Observation data (J2000 epoch)
- Constellation: Boötes
- Right ascension: 14^{h} 16^{m} 31.745^{s}
- Declination: +39° 35′ 21.228″
- Redshift: 0.025612
- Heliocentric radial velocity: 7,678±3 km/s
- Distance: 377.5 ± 26.4 Mly (115.73 ± 8.10 Mpc)
- Apparent magnitude (V): 12.7

Characteristics
- Type: S?
- Size: ~158,000 ly (48.43 kpc) (estimated)
- Apparent size (V): 0.8′ × 0.6′

Other designations
- IRAS 14144+3949, UGC 9139, MCG +07-29-059, PGC 50991, CGCG 219-065

= NGC 5541 =

Galaxy in the constellation Cancer

NGC 5541 is a spiral galaxy in the constellation of Boötes. Its velocity with respect to the cosmic microwave background for is 7846±12 km/s, which corresponds to a Hubble distance of 115.73 ± 8.10 Mpc. It was discovered by German-British astronomer William Herschel on 29 April 1788.

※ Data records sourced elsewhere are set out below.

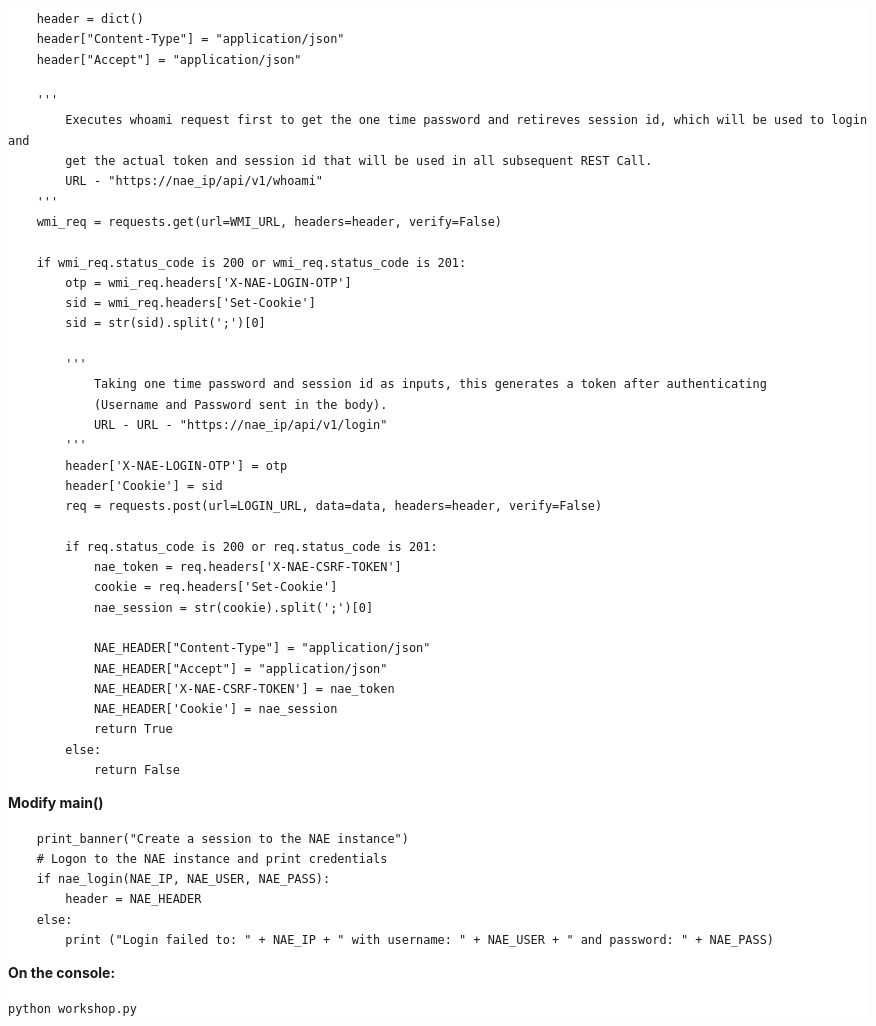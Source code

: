         header = dict()
        header["Content-Type"] = "application/json"
        header["Accept"] = "application/json"

        '''
            Executes whoami request first to get the one time password and retireves session id, which will be used to login and 
            get the actual token and session id that will be used in all subsequent REST Call.
            URL - "https://nae_ip/api/v1/whoami"
        '''
        wmi_req = requests.get(url=WMI_URL, headers=header, verify=False)
        
        if wmi_req.status_code is 200 or wmi_req.status_code is 201:
            otp = wmi_req.headers['X-NAE-LOGIN-OTP']
            sid = wmi_req.headers['Set-Cookie']
            sid = str(sid).split(';')[0]

            '''
                Taking one time password and session id as inputs, this generates a token after authenticating 
                (Username and Password sent in the body).
                URL - URL - "https://nae_ip/api/v1/login"
            '''
            header['X-NAE-LOGIN-OTP'] = otp
            header['Cookie'] = sid
            req = requests.post(url=LOGIN_URL, data=data, headers=header, verify=False)

            if req.status_code is 200 or req.status_code is 201:
                nae_token = req.headers['X-NAE-CSRF-TOKEN']
                cookie = req.headers['Set-Cookie']
                nae_session = str(cookie).split(';')[0]

                NAE_HEADER["Content-Type"] = "application/json" 
                NAE_HEADER["Accept"] = "application/json" 
                NAE_HEADER['X-NAE-CSRF-TOKEN'] = nae_token 
                NAE_HEADER['Cookie'] = nae_session
                return True
            else:
                return False

**Modify main()**

        print_banner("Create a session to the NAE instance")
        # Logon to the NAE instance and print credentials
        if nae_login(NAE_IP, NAE_USER, NAE_PASS):
            header = NAE_HEADER
        else:
            print ("Login failed to: " + NAE_IP + " with username: " + NAE_USER + " and password: " + NAE_PASS)
        



**On the console:**

    python workshop.py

The SIMBAD database lists NGC 5541 as a radio galaxy.

==Interacting Galaxies==
NGC 5541 is made up of two galaxies in gravitational interaction. The other galaxy to the north is 2MASS J14163236+3935307 (sometimes also listed as PGC 4540101).

==Supernovae==
Three supernovae have been observed in NGC 5541:
- SN 2006cb (Type Ib, mag. 17.5) was discovered by the Lick Observatory Supernova Search (LOSS) on 19 April 2006.
- SN 2017mf (Type Ia, mag. 16.2) was discovered by the Italian Supernovae Search Project (ISSP) on 21 January 2017.
- SN 2025auk (Type Ia, mag. 18.491) was discovered by ATLAS on 3 February 2025.